About

We at Silvermine Apiary, home of Andrew’s Taste-Bud Bursting Local Wildflower Honey, can provide you with 100% pure, local, raw, kosher honey. Our family has been keeping bees since the 1800’s. We are a small family business, and most of our beehives are located in Fairfield County, Connecticut, Westchester County, New York, and Oyster Bay, Long Island.  We also have hives in New York City in Manhattan, Brooklyn, Queens, the Bronx, and finally Staten Island.  We provide top quality local honey, pollen, royal jelly, and other beehive products.
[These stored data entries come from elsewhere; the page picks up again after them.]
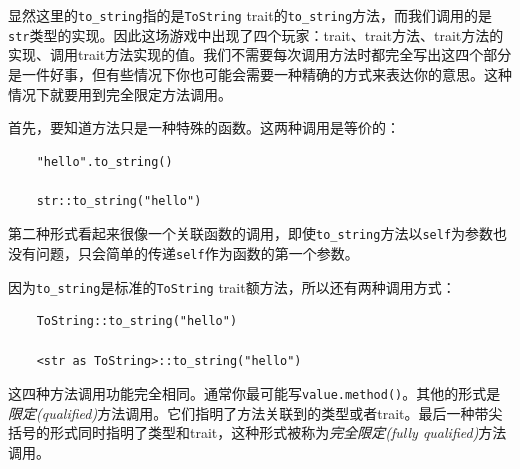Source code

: 显然这里的\texttt{to\_string}指的是\texttt{ToString} trait的\texttt{to\_string}方法，而我们调用的是\texttt{str}类型的实现。因此这场游戏中出现了四个玩家：trait、trait方法、trait方法的实现、调用trait方法实现的值。我们不需要每次调用方法时都完全写出这四个部分是一件好事，但有些情况下你也可能会需要一种精确的方式来表达你的意思。这种情况下就要用到完全限定方法调用。

首先，要知道方法只是一种特殊的函数。这两种调用是等价的：
\begin{verbatim}
    "hello".to_string()

    str::to_string("hello")
\end{verbatim}

第二种形式看起来很像一个关联函数的调用，即使\texttt{to\_string}方法以\texttt{self}为参数也没有问题，只会简单的传递\texttt{self}作为函数的第一个参数。

因为\texttt{to\_string}是标准的\texttt{ToString} trait额方法，所以还有两种调用方式：
\begin{verbatim}
    ToString::to_string("hello")

    <str as ToString>::to_string("hello")
\end{verbatim}

这四种方法调用功能完全相同。通常你最可能写\texttt{value.method()}。其他的形式是\emph{限定(qualified)}方法调用。它们指明了方法关联到的类型或者trait。最后一种带尖括号的形式同时指明了类型和trait，这种形式被称为\emph{完全限定(fully qualified)}方法调用。

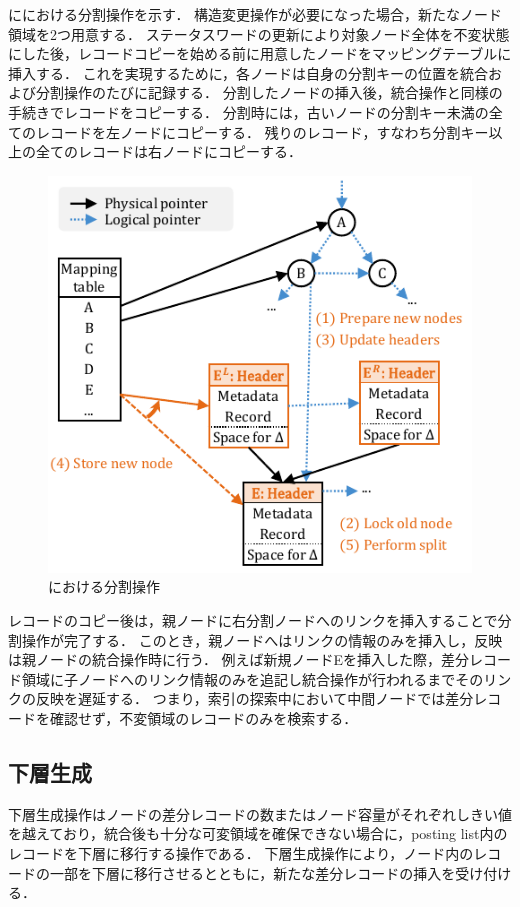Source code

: \Fig{\ref{fig:bc_tree_split}}に\Bcforest{}における分割操作を示す．
構造変更操作が必要になった場合，新たなノード領域を2つ用意する．
ステータスワードの更新により対象ノード全体を不変状態にした後，レコードコピーを始める前に用意したノードをマッピングテーブルに挿入する．
これを実現するために，各ノードは自身の分割キーの位置を統合および分割操作のたびに記録する．
分割したノードの挿入後，統合操作と同様の手続きでレコードをコピーする．
分割時には，古いノードの分割キー未満の全てのレコードを左ノードにコピーする．
残りのレコード，すなわち分割キー以上の全てのレコードは右ノードにコピーする．

\begin{figure}[t]
    \centering
    \includegraphics{./figures/Bc-split.pdf}
    \caption{\Bcforest{}における分割操作}
    \label{fig:bc_tree_split}
\end{figure}

レコードのコピー後は，親ノードに右分割ノードへのリンクを挿入することで分割操作が完了する．
このとき，親ノードへはリンクの情報のみを挿入し，反映は親ノードの統合操作時に行う．
例えば新規ノードEを挿入した際，差分レコード領域に子ノードへのリンク情報のみを追記し統合操作が行われるまでそのリンクの反映を遅延する．
つまり，索引の探索中において中間ノードでは差分レコードを確認せず，不変領域のレコードのみを検索する．

\subsection{下層生成}
下層生成操作はノードの差分レコードの数またはノード容量がそれぞれしきい値を越えており，統合後も十分な可変領域を確保できない場合に，posting list内のレコードを下層に移行する操作である．
下層生成操作により，ノード内のレコードの一部を下層に移行させるとともに，新たな差分レコードの挿入を受け付ける．

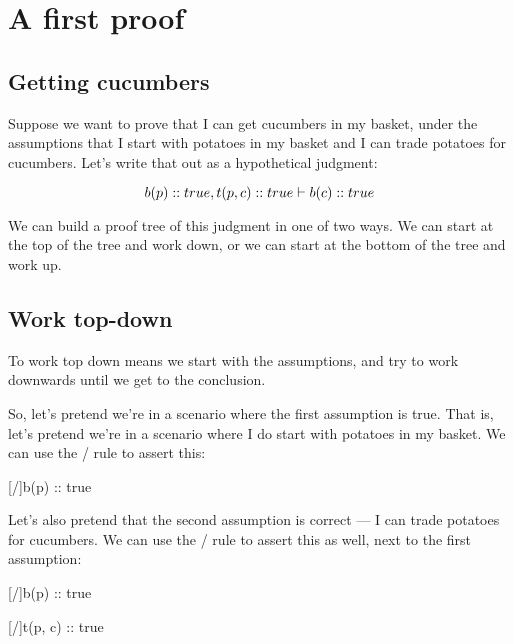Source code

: \documentclass[../../../main.tex]{subfiles}
\begin{document}
\chapter{A first proof}


\section{Getting cucumbers}

Suppose we want to prove that I can get cucumbers in my basket, under the assumptions that I start with potatoes in my basket and I can trade potatoes for cucumbers. Let's write that out as a hypothetical judgment:

\begin{equation*}
  b(p) :: true, t(p, c) :: true \ndturnstile/ b(c) :: true
\end{equation*}

\noindent
We can build a proof tree of this judgment in one of two ways. We can start at the top of the tree and work down, or we can start at the bottom of the tree and work up.


\section{Work top-down}

To work top down means we start with the assumptions, and try to work downwards until we get to the conclusion.

So, let's pretend we're in a scenario where the first assumption is true. That is, let's pretend we're in a scenario where I do start with potatoes in my basket. We can use the \startrule/ rule to assert this:

\begin{prooftree*}
  \hypo{}
  [\startrule/]{b(p) :: true}
\end{prooftree*}

\noindent
Let's also pretend that the second assumption is correct --- I can trade potatoes for cucumbers. We can use the \startrule/ rule to assert this as well, next to the first assumption:

\begin{prooftree*}
  \hypo{}
  [\startrule/]{b(p) :: true}
  
  \hypo{}
  [\startrule/]{t(p, c) :: true}
  
\end{prooftree*}
\end{document}
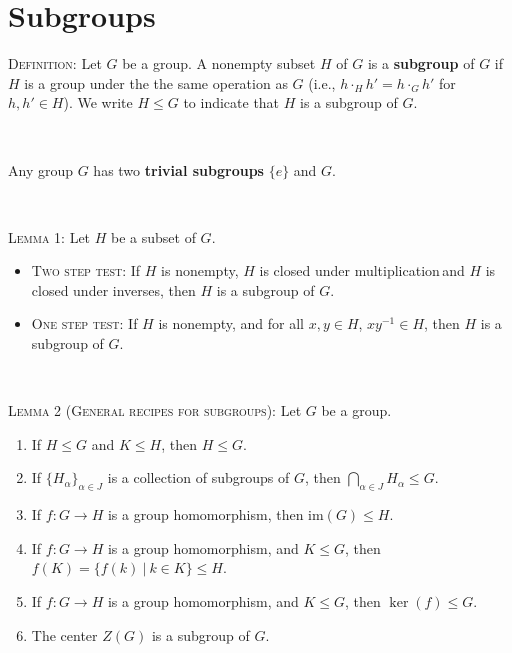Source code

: \documentclass[12pt]{amsart}
\newcommand{\showsol}[1]{\def\displaysol{#1}}
\begin{document}
\showsol{0}
	
	\thispagestyle{empty}
	
	\section*{Subgroups}
	
	

\begin{framed}

\textsc{Definition:} Let $G$ be a group. A nonempty subset $H$ of $G$ is a \textbf{subgroup} of $G$ if $H$ is a group under the the same operation as $G$  (i.e., $h \cdot_H h' = h \cdot_G h'$ for $h,h'\in H$). We write $H\leq G$ to indicate that $H$ is a subgroup of $G$.

\

Any group $G$ has two \textbf{trivial subgroups} $\{e\}$ and $G$.

\

\textsc{Lemma 1:} Let $H$ be a subset of $G$.
\begin{itemize}
\item \textsc{Two step test:} If $H$ is nonempty, $H$ is closed under multiplication\footnotemark\,and $H$ is closed under inverses\footnotemark[1], then $H$ is a subgroup of $G$.
\item \textsc{One step test:} If $H$ is nonempty, and for all $x,y\in H$, $xy^{-1}\in H$, then $H$ is a subgroup of $G$.
\end{itemize}

\

\textsc{Lemma 2 (General recipes for subgroups):} Let $G$ be a group.
\begin{enumerate}
\item If $H\leq  G$ and $K\leq H$, then $H\leq G$.
\item If $\{ H_{\alpha} \}_{\alpha\in J}$ is a collection of subgroups of $G$, then $\bigcap_{\alpha\in J} H_\alpha \leq G$.
\item If $f:G\to H$ is a group homomorphism, then $\mathrm{im}(G) \leq H$.
\item If $f:G\to H$ is a group homomorphism, and $K\leq G$, then $f(K) = \{ f(k) \ | \ k\in K\} \leq H$.
\item If $f:G\to H$ is a group homomorphism, and $K\leq G$, then $\ker(f) \leq G$.
\item The center $Z(G)$ is a subgroup of $G$.
\end{enumerate}


\end{framed}
\end{document}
Silvermine Apiary (best known as Andrew’s Honey) has lots of bees in lots of places.  Most of our honey comes from Connecticut and New York.  We have mostly wildflower honey, but from time to time also have buckwheat, linden, blueberry, apple blossom, tulip poplar, alfalfa, and acacia (black locust) honeys.  Through this site, we will be selling honeys from other parts of the country and the world, sourced from trusted other beekeeping friends – honeys like tupelo, sourwood, cotton blossom, and leatherwood – and others as available.

The honey sold in retail stores, bottled and labeled as Andrew’s Taste-Bud Bursting Local Wildflower Honey is from Fairfield County, Connecticut, and Westchester County, New York.  These locations are less than one hour’s drive from any farmers’ market where we sell our honey, making the honey local by any reasonable standards, and full of local pollens and nectars that are considered to be the healthiest and most useful to the person fortunate enough to consume it.  But that is not the only honey that we produce.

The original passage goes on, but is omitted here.